On Friday, the Alabama Department of Public Health announced that it is working with the Alabama Department of Environmental Management (ADEM) and federal agencies to determine any potential hazards related to perfluorinated compounds in drinking water in the eight north Alabama water systems.

On Thursday, the Environmental Protection Agency (EPA) issued a final health advisory for perfluorooctane sulfonate (PFOS) and perfluorooactanoic acid (PFOA). These compounds are man-made chemicals that resist heat, oil, stains, grease and water. They are found in products such as nonstick cookware, carpet protection products, firefighting foams, and waterproof clothing.

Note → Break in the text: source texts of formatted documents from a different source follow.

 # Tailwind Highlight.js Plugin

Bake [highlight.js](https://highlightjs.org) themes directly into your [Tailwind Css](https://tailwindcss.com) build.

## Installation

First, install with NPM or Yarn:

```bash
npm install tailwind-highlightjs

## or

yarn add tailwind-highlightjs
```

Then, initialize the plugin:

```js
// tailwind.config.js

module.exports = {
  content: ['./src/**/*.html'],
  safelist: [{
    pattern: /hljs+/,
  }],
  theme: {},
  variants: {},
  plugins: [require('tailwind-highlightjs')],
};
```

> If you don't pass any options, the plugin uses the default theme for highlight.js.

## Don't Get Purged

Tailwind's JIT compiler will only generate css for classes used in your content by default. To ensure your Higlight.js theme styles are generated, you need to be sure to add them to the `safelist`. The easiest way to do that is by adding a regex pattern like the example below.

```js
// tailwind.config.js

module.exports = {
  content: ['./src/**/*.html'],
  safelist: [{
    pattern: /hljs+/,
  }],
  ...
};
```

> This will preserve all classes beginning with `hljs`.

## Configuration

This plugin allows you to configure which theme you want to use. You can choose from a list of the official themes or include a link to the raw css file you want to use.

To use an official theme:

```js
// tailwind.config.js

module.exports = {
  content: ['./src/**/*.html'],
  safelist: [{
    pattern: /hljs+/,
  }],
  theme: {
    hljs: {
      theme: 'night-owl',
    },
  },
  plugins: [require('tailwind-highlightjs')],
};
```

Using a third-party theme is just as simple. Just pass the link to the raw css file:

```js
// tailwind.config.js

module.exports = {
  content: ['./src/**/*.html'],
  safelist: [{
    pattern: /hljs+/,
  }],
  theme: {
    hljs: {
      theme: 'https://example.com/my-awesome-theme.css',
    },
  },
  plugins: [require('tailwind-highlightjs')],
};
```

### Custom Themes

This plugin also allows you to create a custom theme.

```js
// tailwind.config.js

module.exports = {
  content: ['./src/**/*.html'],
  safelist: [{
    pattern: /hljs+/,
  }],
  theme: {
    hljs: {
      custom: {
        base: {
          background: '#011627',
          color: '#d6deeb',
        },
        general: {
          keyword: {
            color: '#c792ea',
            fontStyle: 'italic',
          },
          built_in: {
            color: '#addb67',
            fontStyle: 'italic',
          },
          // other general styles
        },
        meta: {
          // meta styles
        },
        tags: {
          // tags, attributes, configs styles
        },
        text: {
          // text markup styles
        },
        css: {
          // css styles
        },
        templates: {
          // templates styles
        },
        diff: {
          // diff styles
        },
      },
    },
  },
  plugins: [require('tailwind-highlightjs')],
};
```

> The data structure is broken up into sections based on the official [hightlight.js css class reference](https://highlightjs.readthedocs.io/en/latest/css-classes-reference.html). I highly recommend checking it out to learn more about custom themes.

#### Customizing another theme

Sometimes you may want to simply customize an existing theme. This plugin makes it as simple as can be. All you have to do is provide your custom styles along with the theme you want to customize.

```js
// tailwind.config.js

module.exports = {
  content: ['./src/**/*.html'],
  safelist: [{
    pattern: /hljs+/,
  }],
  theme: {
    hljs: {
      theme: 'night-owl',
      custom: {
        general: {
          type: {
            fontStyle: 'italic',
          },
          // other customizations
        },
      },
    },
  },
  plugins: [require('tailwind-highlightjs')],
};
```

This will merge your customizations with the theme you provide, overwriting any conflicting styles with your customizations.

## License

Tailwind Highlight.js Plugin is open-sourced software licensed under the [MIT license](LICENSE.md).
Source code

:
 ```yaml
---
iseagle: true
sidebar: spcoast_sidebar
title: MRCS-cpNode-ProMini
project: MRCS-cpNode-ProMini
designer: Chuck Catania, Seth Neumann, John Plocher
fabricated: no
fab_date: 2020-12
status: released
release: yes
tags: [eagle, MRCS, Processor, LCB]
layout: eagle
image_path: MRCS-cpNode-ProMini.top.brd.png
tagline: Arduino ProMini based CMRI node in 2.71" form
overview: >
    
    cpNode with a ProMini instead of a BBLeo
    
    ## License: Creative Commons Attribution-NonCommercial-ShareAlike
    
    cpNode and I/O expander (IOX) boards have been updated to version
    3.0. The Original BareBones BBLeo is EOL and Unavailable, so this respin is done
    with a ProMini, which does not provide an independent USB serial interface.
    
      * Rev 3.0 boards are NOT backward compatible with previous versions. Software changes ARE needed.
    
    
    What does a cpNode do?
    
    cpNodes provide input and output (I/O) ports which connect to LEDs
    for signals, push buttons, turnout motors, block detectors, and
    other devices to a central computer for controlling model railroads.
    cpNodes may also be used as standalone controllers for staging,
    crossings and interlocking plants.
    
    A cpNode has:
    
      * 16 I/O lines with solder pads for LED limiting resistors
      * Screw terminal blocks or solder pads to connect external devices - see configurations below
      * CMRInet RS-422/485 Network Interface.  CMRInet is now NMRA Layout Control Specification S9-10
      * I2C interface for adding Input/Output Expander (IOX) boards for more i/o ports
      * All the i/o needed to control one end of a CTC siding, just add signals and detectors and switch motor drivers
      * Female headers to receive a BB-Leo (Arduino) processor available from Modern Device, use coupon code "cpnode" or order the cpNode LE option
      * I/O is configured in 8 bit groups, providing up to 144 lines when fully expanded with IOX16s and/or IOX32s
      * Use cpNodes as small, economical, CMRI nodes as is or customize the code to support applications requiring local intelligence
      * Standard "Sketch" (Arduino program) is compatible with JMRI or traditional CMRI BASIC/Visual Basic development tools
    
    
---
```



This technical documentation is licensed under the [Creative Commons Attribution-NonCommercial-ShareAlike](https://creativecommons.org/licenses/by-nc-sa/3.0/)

Recent scientific studies suggest that, “Exposure to PFOA and PFOS over certain levels may result in adverse health effects, including developmental effects to fetuses during pregnancy or to breastfed infants (e.g., low birth weight, accelerated puberty, skeletal variations), cancer (e.g., testicular, kidney), and liver effects.”

EPA’s health advisories are recommendations that pregnant (or women who might become pregnant) and breast-feeding mothers served by the identified water systems consider using alternate sources of drinking water. EPA further states that for formula-fed infants, it is advisable to consider using formula that does not require adding water. Other people served by these systems may also consider these steps.

PFCs can not be removed by boiling the water. Be aware that PFCs will also be in your ice.

Other household uses of water such as showering, bathing, laundry and dishwashing are not a concern as ingestion is the main source of concern.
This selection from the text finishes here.